If you’ve ever hit a wall with GA4’s standard reports — 14-month data retention, limited custom dimensions in the UI, no raw event access — BigQuery export is the solution. It’s the only way to get your raw, unsampled GA4 data into a format where you can query it however you need.
This guide walks through the full setup and gives you 10 production-ready SQL queries you can use immediately once your data starts flowing.
What Is the GA4 BigQuery Export?
GA4 can stream or batch-export your raw event data to Google BigQuery, Google’s fully-managed cloud data warehouse. Once connected, every event — every pageview, purchase, scroll, click — is available as a queryable row in BigQuery.
What you get that you don’t get in GA4 UI:
- Raw event-level data (no sampling, ever)
- Unlimited data retention (no 14-month cap)
- Access to all parameters, including custom ones
- SQL querying — join GA4 data with your CRM, Shopify data, or any other source
- Historical data backfill for the current calendar day through streaming tables
What it costs: BigQuery has a generous free tier — 10 GB of storage free per month and the first 1 TB of queries free per month.

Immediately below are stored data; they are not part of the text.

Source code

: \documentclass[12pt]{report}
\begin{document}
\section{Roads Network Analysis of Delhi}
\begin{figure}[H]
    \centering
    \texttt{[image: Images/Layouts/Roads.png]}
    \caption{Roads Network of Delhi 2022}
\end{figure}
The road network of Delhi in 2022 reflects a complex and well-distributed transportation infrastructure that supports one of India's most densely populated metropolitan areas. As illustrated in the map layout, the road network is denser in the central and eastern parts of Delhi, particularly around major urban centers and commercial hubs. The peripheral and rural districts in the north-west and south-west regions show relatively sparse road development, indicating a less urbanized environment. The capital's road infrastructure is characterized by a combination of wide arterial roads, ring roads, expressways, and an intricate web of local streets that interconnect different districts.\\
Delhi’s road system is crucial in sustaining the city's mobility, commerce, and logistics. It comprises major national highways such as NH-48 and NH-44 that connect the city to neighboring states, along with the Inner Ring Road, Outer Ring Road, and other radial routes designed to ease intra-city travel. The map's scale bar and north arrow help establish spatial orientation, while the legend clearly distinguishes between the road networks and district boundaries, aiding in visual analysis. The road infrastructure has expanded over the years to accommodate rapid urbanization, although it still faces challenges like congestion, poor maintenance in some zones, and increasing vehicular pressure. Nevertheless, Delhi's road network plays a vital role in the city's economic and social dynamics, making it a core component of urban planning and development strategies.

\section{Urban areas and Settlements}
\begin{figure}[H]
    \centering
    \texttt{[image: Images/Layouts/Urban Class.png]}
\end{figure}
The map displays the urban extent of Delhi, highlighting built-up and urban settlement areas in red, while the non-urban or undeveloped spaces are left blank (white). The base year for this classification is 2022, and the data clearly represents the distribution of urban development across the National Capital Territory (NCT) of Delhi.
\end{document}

For most small and mid-sized businesses, the cost is $0 until you scale significantly.
Official reference: GA4 BigQuery Export documentation
Prerequisites
Before linking, you need:
- A GA4 property (you must have Editor or Administrator role)
- A Google Cloud project — create one at console.cloud.google.com if you don’t have one
- BigQuery API enabled in that Google Cloud project
- Billing account linked to your Cloud project (required, but you won’t be charged if you stay within the free tier)

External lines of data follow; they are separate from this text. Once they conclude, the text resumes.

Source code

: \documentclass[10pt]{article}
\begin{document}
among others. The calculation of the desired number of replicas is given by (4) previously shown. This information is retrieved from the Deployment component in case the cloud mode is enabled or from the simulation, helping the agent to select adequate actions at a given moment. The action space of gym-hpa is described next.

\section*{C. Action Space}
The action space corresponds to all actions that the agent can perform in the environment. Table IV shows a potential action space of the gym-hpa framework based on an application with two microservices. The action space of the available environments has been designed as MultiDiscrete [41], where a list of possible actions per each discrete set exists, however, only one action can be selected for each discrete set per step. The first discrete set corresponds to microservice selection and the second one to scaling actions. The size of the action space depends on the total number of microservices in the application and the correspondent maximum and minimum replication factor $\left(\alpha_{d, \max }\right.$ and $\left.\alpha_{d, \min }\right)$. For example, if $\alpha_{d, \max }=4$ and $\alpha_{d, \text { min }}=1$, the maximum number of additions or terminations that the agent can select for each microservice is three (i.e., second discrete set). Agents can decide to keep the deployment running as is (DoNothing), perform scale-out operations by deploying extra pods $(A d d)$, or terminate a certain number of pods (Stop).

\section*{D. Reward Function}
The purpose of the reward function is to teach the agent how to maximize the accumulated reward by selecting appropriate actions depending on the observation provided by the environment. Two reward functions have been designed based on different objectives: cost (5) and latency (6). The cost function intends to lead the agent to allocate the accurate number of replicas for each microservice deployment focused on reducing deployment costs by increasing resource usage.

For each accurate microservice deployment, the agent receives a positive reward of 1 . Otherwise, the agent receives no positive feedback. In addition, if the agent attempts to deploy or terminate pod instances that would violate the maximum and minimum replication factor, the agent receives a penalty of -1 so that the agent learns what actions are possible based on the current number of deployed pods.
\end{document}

Step 1: Set Up Your Google Cloud Project
- Go to Google Cloud Console
- Click Select a project → New Project
- Name it (e.g.,
aumlytics-analytics) → Create - Navigate to APIs & Services → Library → search “BigQuery API” → Enable
- Billing → Link a billing account (required, but free tier covers most SMBs)
Step 2: Link GA4 to BigQuery
- Open your GA4 property
- Admin (gear icon) → Product Links → BigQuery Links
- Click Link
- Select your Google Cloud project from the dropdown
- Choose a BigQuery dataset location — pick the region closest to your users (e.g.,
us-central1for North American users,europe-west2for UK) - Export type:
- Daily export — one table per day, created after midnight
- Streaming export — near real-time intraday table, updated continuously (recommended if you want fresh data)

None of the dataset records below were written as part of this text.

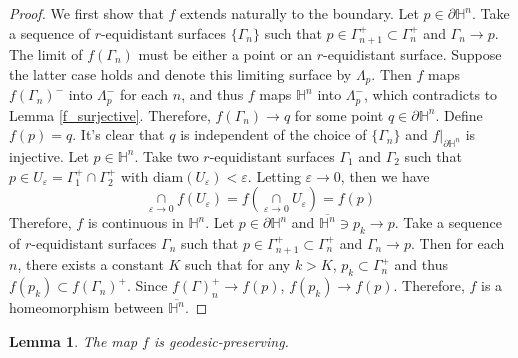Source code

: \documentclass[12pt,reqno,oneside]{amsart}
\theoremstyle{plain}
\newtheorem{Lemma}{Lemma}[section]
\theoremstyle{definition}
\theoremstyle{remark}
\numberwithin{equation}{section}
\renewcommand{\H}{{\mathbb{H}^n}}
\newcommand{\Ga}{{\Gamma}}
\newcommand{\PH}{{\partial \H}}
\newcommand{\e}{{\varepsilon}}
\renewcommand{\L}{\Lambda}
\newcommand{\below}[2]{{\mathop{#1}\limits_{#2}}}
\newcommand{\thin}[1]{{{#1}}}
\newcommand{\thick}[1]{{{#1}}}
\newcommand{\diam}{{\text{diam}}}
\begin{document}
\begin{proof}
	We first show that $f$ extends naturally to the boundary.  Let $p \in \PH$.
	Take a sequence of $r$-equidistant surfaces $\{\Ga_n\}$ such that
	$p \in \thick{\Ga^+_{n+1}}\subset \thick{\Ga^+_n}$ and $\Ga_n \to p$. The limit of $f(\Ga_n)$ must be either a point or an $r$-equidistant surface.  Suppose the latter
	case holds and denote this limiting surface by $\L_p$.  Then $f$ maps
	$\thin{f(\Ga_n)^-}$ into $\thin{\L^-_p}$ for each $n$, and thus $f$ maps $\H$ into $\L^-_p$, which contradicts to Lemma
	\eqref{f_surjective}.  Therefore, $f(\Ga_n) \to q$ for some point $q \in
	\PH$. Define $f(p)=q$.  It's clear that $q$ is independent of
	the choice of $\{\Ga_n\}$ and $f|_\PH$ is injective.  Let $p \in \H$.  Take two $r$-equidistant surfaces
	$\Ga_1$ and $\Ga_2$ such that $p \in U_\e=\thick{\Ga^+_1} \cap \thick{\Ga^+_2}$ with
	$\diam(U_\e) < \e$.  Letting $\e \to 0$, then
	we have
	\begin{equation}
		\below{\cap}{\e\to0}f(U_\e)=f(\below{\cap}{\e\to0}U_\e)=f(p)
	\end{equation}
	Therefore, $f$ is continuous in $\H$.  Let $p \in \PH$ and $\overline{\H}
	\ni p_k \to p$.  Take a sequence of $r$-equidistant surfaces $\Ga_n$ such
	that $p \in \thick{\Ga^+_{n+1}}\subset \thick{\Ga^+_n}$ and $\Ga_n\to p$.  Then
	for each $n$,
	there exists a constant $K$ such that for any $k>K$, $p_k \subset \Ga_n^+$ and thus $f(p_k) \subset
	\thick{f(\Ga_n)^+}$.  Since $\thick{f(\Ga)^+_n} \to f(p)$, $f(p_k)\to f(p)$.
	Therefore, $f$ is a homeomorphism between $\overline{\H}$.
\end{proof}
\begin{Lemma}\label{f_geodesic_preserving}
	The map $f$ is geodesic-preserving.
\end{Lemma}
\end{document}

- Select the data streams to include (select all unless you want to exclude a specific stream)
- Click Submit
Note: The link takes up to 24 hours to activate. The first daily export runs after the next midnight in your property’s timezone.
Step 3: Understand the BigQuery Table Structure
Once data flows, you’ll find a dataset named analytics_XXXXXXXXXX (where X is your GA4 property ID) in BigQuery.
Tables created:
| Table name | Contents |
|---|---|
events_YYYYMMDD | One table per day (daily export) |
events_intraday_YYYYMMDD | Current day’s streaming data |
Key columns in each table:
-- Core event columns
event_date -- YYYYMMDD string (e.g., '20250101')
event_timestamp -- Unix microseconds (divide by 1,000,000 for seconds)
event_name -- e.g., 'page_view', 'purchase', 'scroll'
event_params -- ARRAY<STRUCT<key, value>> — all event parameters
-- User/session columns
user_id -- your app's user ID (if set_user_id was called)
user_pseudo_id -- GA4's client ID (anonymised device identifier)
ga_session_id -- session number (within event_params)
ga_session_number -- how many sessions this user has had
-- Device/geo columns
device.category -- 'desktop', 'mobile', 'tablet'
device.browser -- 'Chrome', 'Safari', etc.
geo.country
geo.city
geo.region
-- Traffic source columns
traffic_source.source
traffic_source.medium
traffic_source.name -- campaign name
The event_params column is the tricky part. It’s a repeated STRUCT array. To extract a specific parameter value:
-- Extract a single parameter value (string)
(SELECT value.string_value FROM UNNEST(event_params) WHERE key = 'page_location') AS page_url
-- Extract a single parameter value (integer)
(SELECT value.int_value FROM UNNEST(event_params) WHERE key = 'ga_session_id') AS session_id
-- Extract e-commerce value (float)
(SELECT value.double_value FROM UNNEST(event_params) WHERE key = 'value') AS purchase_value
Step 4: Run Your First Query
Open BigQuery → SQL workspace and run this to verify data is flowing:
-- Check which dates have data
SELECT
event_date,
COUNT(*) AS event_count
FROM `your-project-id.analytics_XXXXXXXXXX.events_*`
WHERE _TABLE_SUFFIX >= FORMAT_DATE('%Y%m%d', DATE_SUB(CURRENT_DATE(), INTERVAL 7 DAY))
GROUP BY 1
ORDER BY 1 DESC;
Replace your-project-id with your Google Cloud project ID and XXXXXXXXXX with your GA4 property ID (visible in GA4 Admin → Property Settings).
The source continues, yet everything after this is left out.